About Hierarchical Data Formats - HDF5
The Hierarchical Data Format version 5 (HDF5), is an open source file format that supports large, complex, heterogeneous data. HDF5 uses a "file directory" like structure that allows you to organize data within the file in many different structured ways, as you might do with files on your computer. The HDF5 format also allows for embedding of metadata making it self-describing.

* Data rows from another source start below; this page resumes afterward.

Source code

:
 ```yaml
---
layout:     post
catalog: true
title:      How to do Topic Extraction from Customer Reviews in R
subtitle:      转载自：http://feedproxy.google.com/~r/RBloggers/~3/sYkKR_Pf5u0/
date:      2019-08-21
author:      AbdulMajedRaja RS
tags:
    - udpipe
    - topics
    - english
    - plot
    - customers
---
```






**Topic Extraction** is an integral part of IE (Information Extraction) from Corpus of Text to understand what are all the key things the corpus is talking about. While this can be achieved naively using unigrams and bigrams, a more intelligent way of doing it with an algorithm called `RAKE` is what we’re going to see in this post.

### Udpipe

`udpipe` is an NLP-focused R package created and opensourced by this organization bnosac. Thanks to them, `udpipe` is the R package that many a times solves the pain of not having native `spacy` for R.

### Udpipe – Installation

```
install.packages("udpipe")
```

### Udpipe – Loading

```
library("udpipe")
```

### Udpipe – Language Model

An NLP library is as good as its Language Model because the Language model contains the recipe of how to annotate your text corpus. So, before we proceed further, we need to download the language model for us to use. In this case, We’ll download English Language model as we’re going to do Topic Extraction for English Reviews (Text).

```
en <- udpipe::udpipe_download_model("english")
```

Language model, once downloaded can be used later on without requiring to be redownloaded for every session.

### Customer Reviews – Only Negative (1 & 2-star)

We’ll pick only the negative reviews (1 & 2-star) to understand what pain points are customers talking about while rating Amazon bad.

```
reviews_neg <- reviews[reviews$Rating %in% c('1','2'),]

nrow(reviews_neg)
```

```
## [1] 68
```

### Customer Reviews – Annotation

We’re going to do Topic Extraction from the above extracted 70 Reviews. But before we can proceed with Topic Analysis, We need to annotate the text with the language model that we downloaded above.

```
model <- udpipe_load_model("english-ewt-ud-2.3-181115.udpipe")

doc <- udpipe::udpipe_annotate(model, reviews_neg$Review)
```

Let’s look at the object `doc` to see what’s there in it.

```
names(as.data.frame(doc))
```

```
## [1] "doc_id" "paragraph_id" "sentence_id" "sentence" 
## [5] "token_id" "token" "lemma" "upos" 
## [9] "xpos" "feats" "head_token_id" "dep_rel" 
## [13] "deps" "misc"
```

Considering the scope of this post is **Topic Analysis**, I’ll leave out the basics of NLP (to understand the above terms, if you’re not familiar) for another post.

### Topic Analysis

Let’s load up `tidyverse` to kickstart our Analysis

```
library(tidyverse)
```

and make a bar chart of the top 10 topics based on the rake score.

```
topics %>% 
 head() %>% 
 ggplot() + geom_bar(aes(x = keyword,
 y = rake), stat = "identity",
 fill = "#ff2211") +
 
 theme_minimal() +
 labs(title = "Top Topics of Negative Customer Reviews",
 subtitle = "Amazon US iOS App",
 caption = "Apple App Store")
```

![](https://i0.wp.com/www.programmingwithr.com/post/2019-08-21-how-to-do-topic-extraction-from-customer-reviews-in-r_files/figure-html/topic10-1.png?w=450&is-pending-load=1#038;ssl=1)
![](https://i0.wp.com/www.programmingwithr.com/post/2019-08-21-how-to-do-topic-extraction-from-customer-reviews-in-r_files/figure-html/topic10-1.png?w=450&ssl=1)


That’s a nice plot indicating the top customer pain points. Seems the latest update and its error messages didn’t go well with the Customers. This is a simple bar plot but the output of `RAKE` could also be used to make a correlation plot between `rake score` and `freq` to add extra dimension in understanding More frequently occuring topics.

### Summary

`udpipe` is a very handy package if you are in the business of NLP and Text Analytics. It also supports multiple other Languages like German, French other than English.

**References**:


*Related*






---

Hierarchical Structure - A file directory within a file
The HDF5 format can be thought of as a file system contained and described
within one single file. Think about the files and folders stored on your computer.
You might have a data directory with some temperature data for multiple field
sites. These temperature data are collected every minute and summarized on an
hourly, daily and weekly basis. Within one HDF5 file, you can store a similar
set of data organized in the same way that you might organize files and folders
on your computer. However in a HDF5 file, what we call "directories" or "folders"
on our computers, are called groups
and what we call files on our
computer are called datasets
.
2 Important HDF5 Terms
- Group: A folder like element within an HDF5 file that might contain other groups OR datasets within it.
- Dataset: The actual data contained within the HDF5 file. Datasets are often (but don't have to be) stored within groups in the file.

An HDF5 file containing datasets, might be structured like this:

HDF5 is a Self Describing Format
HDF5 format is self describing. This means that each file, group and dataset can have associated metadata that describes exactly what the data are. Following the example above, we can embed information about each site to the file, such as:
- The full name and X,Y location of the site
- Description of the site.
- Any documentation of interest.
Similarly, we might add information about how the data in the dataset were collected, such as descriptions of the sensor used to collect the temperature data. We can also attach information, to each dataset within the site group, about how the averaging was performed and over what time period data are available.
One key benefit of having metadata that are attached to each file, group and
dataset, is that this facilitates automation without the need for a separate
(and additional) metadata document. Using a programming language, like R or
Python
, we can grab information from the metadata that are already associated
with the dataset, and which we might need to process the dataset.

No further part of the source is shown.